Since 1870, the US economy has been the largest economy in the world. Because the country has historically encouraged innovation and private ownership of businesses, the US economy has boomed.
The US economy is often referred to as a consumer economy. The free market allows supply and demand to determine the fate of private businesses.
The US is home to the most millionaires and billionaires of any nation in the world. Although the US economy is sometimes referred to as a capitalistic system, it is not a pure capitalistic system and never has been. For example, the US economy has always relied upon some government intervention through antitrust laws to bar monopolies from developing. The US economy is properly characterized as a mixed economy rather than a capitalistic one.

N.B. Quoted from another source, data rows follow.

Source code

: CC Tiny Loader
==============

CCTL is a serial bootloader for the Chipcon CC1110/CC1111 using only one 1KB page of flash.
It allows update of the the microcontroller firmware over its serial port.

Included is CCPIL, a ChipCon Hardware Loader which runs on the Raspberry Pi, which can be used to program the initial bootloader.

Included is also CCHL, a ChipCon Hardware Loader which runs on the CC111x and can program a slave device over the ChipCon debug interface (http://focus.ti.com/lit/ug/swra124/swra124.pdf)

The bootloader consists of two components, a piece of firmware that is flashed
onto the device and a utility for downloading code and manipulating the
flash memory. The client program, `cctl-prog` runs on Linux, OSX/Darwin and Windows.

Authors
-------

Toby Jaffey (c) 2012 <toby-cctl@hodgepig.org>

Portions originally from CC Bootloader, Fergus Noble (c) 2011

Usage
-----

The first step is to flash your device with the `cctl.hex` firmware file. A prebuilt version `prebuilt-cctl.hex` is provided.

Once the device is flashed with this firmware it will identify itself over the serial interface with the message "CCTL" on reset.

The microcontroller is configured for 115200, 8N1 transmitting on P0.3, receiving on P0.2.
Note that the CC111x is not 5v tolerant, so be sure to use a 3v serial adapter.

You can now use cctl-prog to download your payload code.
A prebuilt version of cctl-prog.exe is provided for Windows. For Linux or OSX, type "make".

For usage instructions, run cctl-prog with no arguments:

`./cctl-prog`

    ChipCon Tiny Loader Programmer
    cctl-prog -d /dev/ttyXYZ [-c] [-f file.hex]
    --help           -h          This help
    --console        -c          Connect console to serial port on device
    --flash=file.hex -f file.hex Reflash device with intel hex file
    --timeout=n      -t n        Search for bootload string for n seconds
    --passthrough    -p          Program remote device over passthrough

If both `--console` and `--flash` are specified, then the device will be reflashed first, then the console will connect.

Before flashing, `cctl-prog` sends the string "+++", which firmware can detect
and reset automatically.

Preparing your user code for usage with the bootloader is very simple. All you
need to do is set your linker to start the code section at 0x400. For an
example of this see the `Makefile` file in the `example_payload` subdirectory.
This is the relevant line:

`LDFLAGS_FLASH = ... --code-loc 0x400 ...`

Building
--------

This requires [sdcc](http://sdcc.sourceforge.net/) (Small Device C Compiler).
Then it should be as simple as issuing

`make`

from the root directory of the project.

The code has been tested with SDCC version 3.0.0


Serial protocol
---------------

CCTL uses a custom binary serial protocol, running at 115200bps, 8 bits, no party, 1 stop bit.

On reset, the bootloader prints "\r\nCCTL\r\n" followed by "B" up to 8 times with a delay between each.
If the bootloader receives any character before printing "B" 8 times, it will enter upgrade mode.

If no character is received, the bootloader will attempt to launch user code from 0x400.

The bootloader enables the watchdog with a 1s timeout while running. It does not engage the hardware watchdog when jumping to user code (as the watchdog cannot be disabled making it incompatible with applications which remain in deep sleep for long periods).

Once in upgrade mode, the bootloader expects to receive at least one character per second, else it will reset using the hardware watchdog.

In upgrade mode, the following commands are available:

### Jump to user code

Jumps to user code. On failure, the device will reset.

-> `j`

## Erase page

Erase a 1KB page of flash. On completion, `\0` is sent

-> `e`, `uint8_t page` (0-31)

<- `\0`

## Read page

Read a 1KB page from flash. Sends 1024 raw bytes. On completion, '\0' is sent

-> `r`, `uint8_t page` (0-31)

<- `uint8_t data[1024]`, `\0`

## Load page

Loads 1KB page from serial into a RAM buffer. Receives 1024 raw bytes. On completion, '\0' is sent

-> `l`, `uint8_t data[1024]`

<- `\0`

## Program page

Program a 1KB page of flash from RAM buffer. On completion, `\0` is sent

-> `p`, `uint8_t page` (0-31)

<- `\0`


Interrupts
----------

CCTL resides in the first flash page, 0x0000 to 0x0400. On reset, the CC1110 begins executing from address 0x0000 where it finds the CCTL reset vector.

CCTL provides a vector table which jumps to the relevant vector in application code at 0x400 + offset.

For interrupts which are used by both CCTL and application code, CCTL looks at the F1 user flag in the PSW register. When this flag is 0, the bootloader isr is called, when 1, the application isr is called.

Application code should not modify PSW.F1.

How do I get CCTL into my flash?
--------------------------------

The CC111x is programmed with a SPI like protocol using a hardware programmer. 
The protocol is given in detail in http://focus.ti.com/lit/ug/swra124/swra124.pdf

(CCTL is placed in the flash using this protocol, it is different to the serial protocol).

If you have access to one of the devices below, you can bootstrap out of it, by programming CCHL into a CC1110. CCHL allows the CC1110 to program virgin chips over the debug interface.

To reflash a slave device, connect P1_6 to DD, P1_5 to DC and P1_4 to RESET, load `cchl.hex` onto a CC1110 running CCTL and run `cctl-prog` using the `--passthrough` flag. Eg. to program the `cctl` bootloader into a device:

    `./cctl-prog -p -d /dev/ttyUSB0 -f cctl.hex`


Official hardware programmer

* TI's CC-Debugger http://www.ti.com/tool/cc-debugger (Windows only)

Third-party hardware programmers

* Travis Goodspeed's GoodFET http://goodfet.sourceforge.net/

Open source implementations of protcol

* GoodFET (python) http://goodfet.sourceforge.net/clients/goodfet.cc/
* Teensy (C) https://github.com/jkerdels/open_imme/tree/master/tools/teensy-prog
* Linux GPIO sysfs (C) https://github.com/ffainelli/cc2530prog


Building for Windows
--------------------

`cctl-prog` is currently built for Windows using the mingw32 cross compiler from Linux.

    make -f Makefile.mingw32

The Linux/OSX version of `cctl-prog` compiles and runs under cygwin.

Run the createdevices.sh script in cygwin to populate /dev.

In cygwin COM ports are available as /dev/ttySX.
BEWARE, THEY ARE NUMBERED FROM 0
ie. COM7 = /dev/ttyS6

The government also intervenes with the US economy to encourage job growth and stable employment using lessons learned from the worst economic disaster in US history – the Great Depression. Economists recommend different stimulus plans to revive the US economy if needed.
The government, businesses, Federal Reserve, and agriculture are all components of the US economy. The government’s job is to support the expansion of business and maintain a stable economy. The economy has mutated over time, with the focus shifting from agriculture to industry to service and technology.
Through a democratic voting system, Americans tell leaders what changes they would like to see in the economy. For example, the environment is a major concern, so voters may choose leaders who want to curb pollution, which in effect controls the level of tolerable emissions from the business sector.
In summary, the US economy is a dynamic interplay among the people, the government, and the business and banking sector.